Beneath this line are the data; copy exactly the part of them that opens with the line containing "А второе действие" and closes with the line containing "struct tty_operations *ops;", and only that part.

Extracted records START

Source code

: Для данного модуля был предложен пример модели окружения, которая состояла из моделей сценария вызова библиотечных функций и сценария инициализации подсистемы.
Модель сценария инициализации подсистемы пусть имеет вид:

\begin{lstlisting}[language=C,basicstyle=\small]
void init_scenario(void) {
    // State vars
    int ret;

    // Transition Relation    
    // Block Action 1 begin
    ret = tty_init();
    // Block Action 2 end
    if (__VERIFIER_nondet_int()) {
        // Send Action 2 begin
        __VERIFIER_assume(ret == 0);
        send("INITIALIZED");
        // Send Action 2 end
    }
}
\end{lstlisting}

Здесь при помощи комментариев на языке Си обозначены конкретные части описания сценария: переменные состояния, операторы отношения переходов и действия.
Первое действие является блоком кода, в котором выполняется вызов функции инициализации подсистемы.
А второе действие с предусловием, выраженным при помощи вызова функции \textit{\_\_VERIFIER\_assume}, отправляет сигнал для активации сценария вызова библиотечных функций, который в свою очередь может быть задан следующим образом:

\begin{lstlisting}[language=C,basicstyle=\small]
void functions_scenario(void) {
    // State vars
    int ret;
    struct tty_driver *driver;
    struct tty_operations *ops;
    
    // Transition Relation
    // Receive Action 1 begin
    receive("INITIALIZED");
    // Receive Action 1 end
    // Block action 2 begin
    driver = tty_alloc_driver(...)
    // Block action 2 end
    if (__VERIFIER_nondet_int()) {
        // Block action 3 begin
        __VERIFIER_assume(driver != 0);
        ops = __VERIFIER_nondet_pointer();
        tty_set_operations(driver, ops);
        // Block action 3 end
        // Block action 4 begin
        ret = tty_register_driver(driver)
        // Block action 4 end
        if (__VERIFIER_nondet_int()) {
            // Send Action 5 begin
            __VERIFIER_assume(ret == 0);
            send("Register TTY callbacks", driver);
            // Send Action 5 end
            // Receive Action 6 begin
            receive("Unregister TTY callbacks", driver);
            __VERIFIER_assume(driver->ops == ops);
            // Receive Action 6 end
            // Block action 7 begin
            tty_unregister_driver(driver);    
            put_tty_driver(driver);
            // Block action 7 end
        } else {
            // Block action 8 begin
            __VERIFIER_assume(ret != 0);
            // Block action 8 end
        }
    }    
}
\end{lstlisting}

Extracted records END
Extracted records START

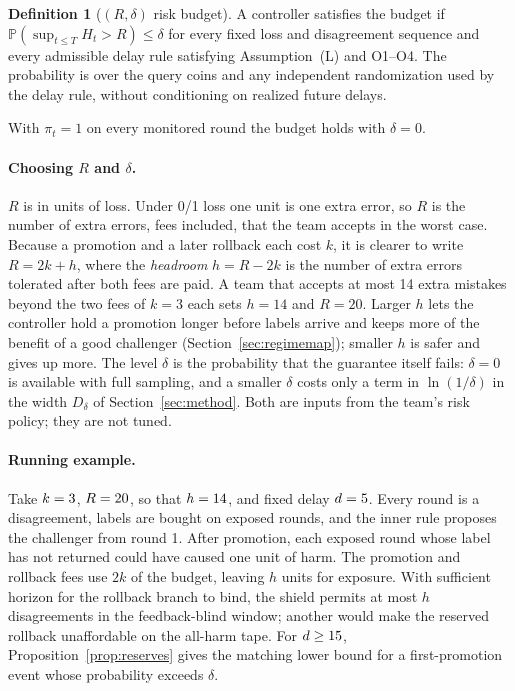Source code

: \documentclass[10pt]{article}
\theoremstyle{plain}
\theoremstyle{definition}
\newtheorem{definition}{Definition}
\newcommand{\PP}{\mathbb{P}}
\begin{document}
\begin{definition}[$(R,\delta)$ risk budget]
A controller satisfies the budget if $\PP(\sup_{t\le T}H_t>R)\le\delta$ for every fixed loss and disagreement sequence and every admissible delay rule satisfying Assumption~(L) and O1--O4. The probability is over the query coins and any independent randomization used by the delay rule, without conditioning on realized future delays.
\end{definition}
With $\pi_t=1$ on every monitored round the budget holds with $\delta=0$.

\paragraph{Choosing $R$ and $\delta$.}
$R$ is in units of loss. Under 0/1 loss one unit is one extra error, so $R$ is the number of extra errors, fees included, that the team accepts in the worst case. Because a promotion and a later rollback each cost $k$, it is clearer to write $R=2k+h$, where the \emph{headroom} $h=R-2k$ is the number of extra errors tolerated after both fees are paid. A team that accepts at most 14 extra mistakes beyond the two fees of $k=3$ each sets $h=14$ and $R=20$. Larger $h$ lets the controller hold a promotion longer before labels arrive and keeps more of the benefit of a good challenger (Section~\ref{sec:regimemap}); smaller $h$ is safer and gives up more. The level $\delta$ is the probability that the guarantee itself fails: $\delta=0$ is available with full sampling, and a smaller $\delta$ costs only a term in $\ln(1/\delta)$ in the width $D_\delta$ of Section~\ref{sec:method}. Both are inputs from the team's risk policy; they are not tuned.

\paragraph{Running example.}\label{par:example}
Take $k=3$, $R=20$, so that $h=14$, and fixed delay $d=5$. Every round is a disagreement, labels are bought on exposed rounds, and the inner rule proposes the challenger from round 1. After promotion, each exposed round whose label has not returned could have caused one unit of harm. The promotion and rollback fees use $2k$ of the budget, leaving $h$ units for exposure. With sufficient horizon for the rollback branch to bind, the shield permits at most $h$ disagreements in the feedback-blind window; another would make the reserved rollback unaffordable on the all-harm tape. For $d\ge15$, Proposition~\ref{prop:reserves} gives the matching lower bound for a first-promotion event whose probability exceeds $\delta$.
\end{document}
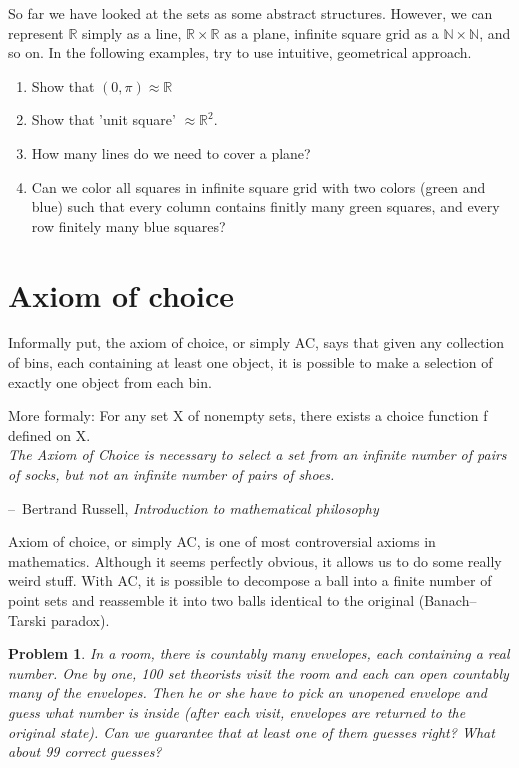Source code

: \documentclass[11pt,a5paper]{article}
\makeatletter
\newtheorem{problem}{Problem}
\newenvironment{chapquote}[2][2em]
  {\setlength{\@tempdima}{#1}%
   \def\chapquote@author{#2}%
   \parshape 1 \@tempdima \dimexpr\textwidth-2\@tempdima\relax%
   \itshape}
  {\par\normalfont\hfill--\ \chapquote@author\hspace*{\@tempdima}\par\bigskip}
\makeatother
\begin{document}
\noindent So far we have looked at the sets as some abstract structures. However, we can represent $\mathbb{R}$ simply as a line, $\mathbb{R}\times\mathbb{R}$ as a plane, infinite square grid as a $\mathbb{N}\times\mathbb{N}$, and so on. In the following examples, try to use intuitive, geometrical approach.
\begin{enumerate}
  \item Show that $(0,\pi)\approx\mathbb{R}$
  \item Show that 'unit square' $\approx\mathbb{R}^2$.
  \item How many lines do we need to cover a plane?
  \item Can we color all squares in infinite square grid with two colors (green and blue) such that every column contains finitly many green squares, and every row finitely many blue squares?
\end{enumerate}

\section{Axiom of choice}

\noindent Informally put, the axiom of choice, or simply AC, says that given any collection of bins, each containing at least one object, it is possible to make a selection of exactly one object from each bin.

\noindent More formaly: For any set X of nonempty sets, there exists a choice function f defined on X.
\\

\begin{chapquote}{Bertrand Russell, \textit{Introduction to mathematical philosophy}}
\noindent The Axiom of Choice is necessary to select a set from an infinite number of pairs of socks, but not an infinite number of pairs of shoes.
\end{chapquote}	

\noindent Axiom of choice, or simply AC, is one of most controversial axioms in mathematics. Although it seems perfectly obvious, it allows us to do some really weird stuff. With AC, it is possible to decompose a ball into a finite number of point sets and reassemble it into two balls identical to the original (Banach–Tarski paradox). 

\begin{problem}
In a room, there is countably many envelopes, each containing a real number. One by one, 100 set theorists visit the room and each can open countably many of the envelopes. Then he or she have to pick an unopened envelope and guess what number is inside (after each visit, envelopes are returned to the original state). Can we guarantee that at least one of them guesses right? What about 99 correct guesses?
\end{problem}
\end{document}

Extracted records END
Extracted records START

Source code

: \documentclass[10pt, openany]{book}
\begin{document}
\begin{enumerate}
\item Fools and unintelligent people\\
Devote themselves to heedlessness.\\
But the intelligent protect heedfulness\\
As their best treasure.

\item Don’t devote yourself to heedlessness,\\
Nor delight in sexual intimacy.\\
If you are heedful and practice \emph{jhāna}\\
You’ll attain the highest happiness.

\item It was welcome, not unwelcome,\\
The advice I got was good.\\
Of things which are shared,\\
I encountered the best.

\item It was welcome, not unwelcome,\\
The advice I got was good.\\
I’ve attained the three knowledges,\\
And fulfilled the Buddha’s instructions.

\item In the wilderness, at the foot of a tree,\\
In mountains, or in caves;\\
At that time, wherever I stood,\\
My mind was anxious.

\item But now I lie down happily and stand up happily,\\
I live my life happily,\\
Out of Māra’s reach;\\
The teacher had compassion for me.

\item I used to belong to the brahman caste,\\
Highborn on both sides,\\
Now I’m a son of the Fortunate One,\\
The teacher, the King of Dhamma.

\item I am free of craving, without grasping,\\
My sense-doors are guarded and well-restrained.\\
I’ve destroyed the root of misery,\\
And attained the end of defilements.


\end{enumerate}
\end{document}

Extracted records END

= Answer for this exercise =
А второе действие с предусловием, выраженным при помощи вызова функции \textit{\_\_VERIFIER\_assume}, отправляет сигнал для активации сценария вызова библиотечных функций, который в свою очередь может быть задан следующим образом:

\begin{lstlisting}[language=C,basicstyle=\small]
void functions_scenario(void) {
    // State vars
    int ret;
    struct tty_driver *driver;
    struct tty_operations *ops;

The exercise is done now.